= Task =
Lines that include the string "learning" are the ones to copy from the entries below.

= Available records =
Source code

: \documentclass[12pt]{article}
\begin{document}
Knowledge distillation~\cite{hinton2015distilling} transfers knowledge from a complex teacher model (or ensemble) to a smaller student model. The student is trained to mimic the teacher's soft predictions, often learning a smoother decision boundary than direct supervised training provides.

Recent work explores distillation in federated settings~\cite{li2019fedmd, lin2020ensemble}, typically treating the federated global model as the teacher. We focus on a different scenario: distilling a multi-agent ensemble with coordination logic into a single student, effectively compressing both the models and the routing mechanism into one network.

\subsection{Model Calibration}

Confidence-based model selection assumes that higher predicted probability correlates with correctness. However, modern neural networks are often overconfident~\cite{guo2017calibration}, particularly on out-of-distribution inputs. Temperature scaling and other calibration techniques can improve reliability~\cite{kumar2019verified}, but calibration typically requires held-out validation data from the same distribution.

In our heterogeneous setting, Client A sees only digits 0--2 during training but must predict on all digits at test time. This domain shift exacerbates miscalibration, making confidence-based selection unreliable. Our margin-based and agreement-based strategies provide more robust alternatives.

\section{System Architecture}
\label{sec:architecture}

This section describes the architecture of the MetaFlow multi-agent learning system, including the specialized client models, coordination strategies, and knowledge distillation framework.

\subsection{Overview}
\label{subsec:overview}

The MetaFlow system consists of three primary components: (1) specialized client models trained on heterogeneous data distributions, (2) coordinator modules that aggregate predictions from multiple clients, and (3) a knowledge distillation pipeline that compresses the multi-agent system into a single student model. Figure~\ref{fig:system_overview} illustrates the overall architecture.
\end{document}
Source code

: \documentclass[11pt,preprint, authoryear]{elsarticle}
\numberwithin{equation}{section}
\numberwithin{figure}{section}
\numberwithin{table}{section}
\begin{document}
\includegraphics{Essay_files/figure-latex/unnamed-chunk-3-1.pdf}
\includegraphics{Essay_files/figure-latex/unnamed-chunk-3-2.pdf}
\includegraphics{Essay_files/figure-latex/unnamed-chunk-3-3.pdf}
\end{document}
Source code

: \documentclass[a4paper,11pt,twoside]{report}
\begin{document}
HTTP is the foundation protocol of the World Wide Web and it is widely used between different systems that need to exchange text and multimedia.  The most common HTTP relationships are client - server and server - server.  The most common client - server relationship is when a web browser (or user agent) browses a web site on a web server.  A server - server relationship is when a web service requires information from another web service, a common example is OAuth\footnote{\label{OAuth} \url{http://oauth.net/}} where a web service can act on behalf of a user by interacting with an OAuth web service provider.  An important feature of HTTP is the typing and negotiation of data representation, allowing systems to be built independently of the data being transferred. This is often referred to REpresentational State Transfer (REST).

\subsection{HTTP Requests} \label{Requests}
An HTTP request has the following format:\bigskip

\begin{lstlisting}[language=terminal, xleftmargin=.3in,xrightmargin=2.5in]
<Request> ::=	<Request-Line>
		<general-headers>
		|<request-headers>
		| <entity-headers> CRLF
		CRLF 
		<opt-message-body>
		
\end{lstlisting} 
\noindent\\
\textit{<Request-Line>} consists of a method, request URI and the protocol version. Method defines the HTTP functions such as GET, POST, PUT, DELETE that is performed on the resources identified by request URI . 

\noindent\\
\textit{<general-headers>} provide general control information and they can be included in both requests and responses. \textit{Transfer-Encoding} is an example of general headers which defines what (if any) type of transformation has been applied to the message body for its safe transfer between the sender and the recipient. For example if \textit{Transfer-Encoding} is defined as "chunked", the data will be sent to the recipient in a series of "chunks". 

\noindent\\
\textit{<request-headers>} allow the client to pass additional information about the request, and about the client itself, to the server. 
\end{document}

= Written response =
Knowledge distillation~\cite{hinton2015distilling} transfers knowledge from a complex teacher model (or ensemble) to a smaller student model. The student is trained to mimic the teacher's soft predictions, often learning a smoother decision boundary than direct supervised training provides.
This section describes the architecture of the MetaFlow multi-agent learning system, including the specialized client models, coordination strategies, and knowledge distillation framework.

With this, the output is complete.